Spotify's CEO has hit out at Taylor Swift for pulling her back catalogue from the streaming service last year.
The "Blank Space" singer removed her songs because she did not want to "contribute her life's work to an experiment that does not fairly compensate the writers, producers, artist and creators".
But according to boss Daniel Ek, Swift's fans have since been listening to her music on YouTube, making the whole idea pointless.
"Her YouTube streams went through the roof," Ek told Billboard. "What that tells me is the audience that was listening to Taylor Swift on Spotify went on YouTube to do it instead. Then you may ask, 'Well, what was the benefit of it?'"
Ek added that he was "a little surprised" by the extensive media coverage of Swift's controversial decision but knew he was "dealing with America's darling".
Spotify may have more than 10 million paying subscribers around the world but Swift's departure would have made quite the dent, as over 25 per cent had streamed at least one of her songs at the time.
The 25-year-old believes that "valuable things should be paid for", arguing last year that "music should not be free" and artists should not "underestimate themselves or undervalue their art".

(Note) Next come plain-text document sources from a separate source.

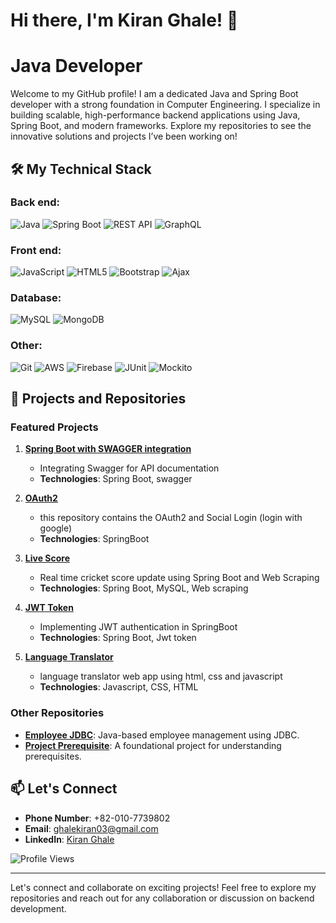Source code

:# Hi there, I'm Kiran Ghale! 👋
# Java Developer

Welcome to my GitHub profile! I am a dedicated Java and Spring Boot developer with a strong foundation in Computer Engineering. I specialize in building scalable, high-performance backend applications using Java, Spring Boot, and modern frameworks. Explore my repositories to see the innovative solutions and projects I’ve been working on!

## 🛠 My Technical Stack

### Back end:
![Java](https://img.icons8.com/color/48/000000/java-coffee-cup-logo.png)
![Spring Boot](https://img.icons8.com/color/48/000000/spring-logo.png)
![REST API](https://img.icons8.com/color/48/000000/api.png)
![GraphQL](https://img.icons8.com/color/48/000000/graphql.png)

### Front end:
![JavaScript](https://img.icons8.com/color/48/000000/javascript.png)
![HTML5](https://img.icons8.com/color/48/000000/html-5.png)
![Bootstrap](https://img.icons8.com/color/48/000000/bootstrap.png)
![Ajax](https://img.shields.io/badge/Ajax-007ACC?style=for-the-badge&logo=ajax&logoColor=white)

### Database:
![MySQL](https://img.icons8.com/color/48/000000/mysql-logo.png)
![MongoDB](https://img.icons8.com/color/48/000000/mongodb.png)

### Other:
![Git](https://img.icons8.com/color/48/000000/git.png)
![AWS](https://img.icons8.com/color/48/000000/amazon-web-services.png)
![Firebase](https://img.icons8.com/color/48/000000/firebase.png)
![JUnit](https://img.shields.io/badge/JUnit-25A162?style=for-the-badge&logo=junit&logoColor=white)
![Mockito](https://img.shields.io/badge/Mockito-25A162?style=for-the-badge&logo=mockito&logoColor=white)

## 💼 Projects and Repositories

### Featured Projects

1. **[Spring Boot with SWAGGER integration](https://github.com/kirannjr11/ToDo)**
   - Integrating Swagger for API documentation
   - **Technologies**: Spring Boot, swagger

2. **[OAuth2](https://github.com/kirannjr11/Smart-Contact-Manager)**
   - this repository contains the OAuth2 and Social Login (login with google)
   - **Technologies**: SpringBoot

3. **[Live Score](https://github.com/kirannjr11/cricket_live)**  
   - Real time cricket score update using Spring Boot and Web Scraping
   - **Technologies**: Spring Boot, MySQL, Web scraping
     
4. **[JWT Token](https://github.com/kirannjr11/JWT_SpringBoot)**
   - Implementing JWT authentication in SpringBoot
   - **Technologies**: Spring Boot, Jwt token

5. **[Language Translator](https://github.com/kirannjr11/Language_Translator)**
   - language translator web app using html, css and javascript
   - **Technologies**: Javascript, CSS, HTML


### Other Repositories

- **[Employee JDBC](https://github.com/SantoshDahit/employee_JDBC)**: Java-based employee management using JDBC.
- **[Project Prerequisite](https://github.com/SantoshDahit/project_prerequiste)**: A foundational project for understanding prerequisites.

## 📫 Let's Connect
- **Phone Number**: +82-010-7739802
- **Email**: ghalekiran03@gmail.com
- **LinkedIn**: [Kiran Ghale](https://www.linkedin.com/in/kiranghale/)

![Profile Views](https://komarev.com/ghpvc/?username=kirannjr11&color=blue)

---

Let's connect and collaborate on exciting projects! Feel free to explore my repositories and reach out for any collaboration or discussion on backend development.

"I felt like I was saying to my fans, 'If you create music someday, if you create a painting someday, someone can just walk into a museum, take it off the wall, rip off a corner off it and it's theirs now and they don't have to pay for it," she said.
"I didn't like the perception that it was putting forth and so I decided to change the way I was doing things."
Spotify begged Swift to return to the service with a "we love you" playlist and insisted that nearly 70 per cent of its revenue goes back to the music community.
Swift's popular repertoire can be found on Jay Z's artist-owned Tidal service as well as other subscription services Beats Music, Google Play Music and Rhapsody.
Earlier this month, Edgar Berger, Sony Music CEO said that streaming is the "final destination" for the music industry.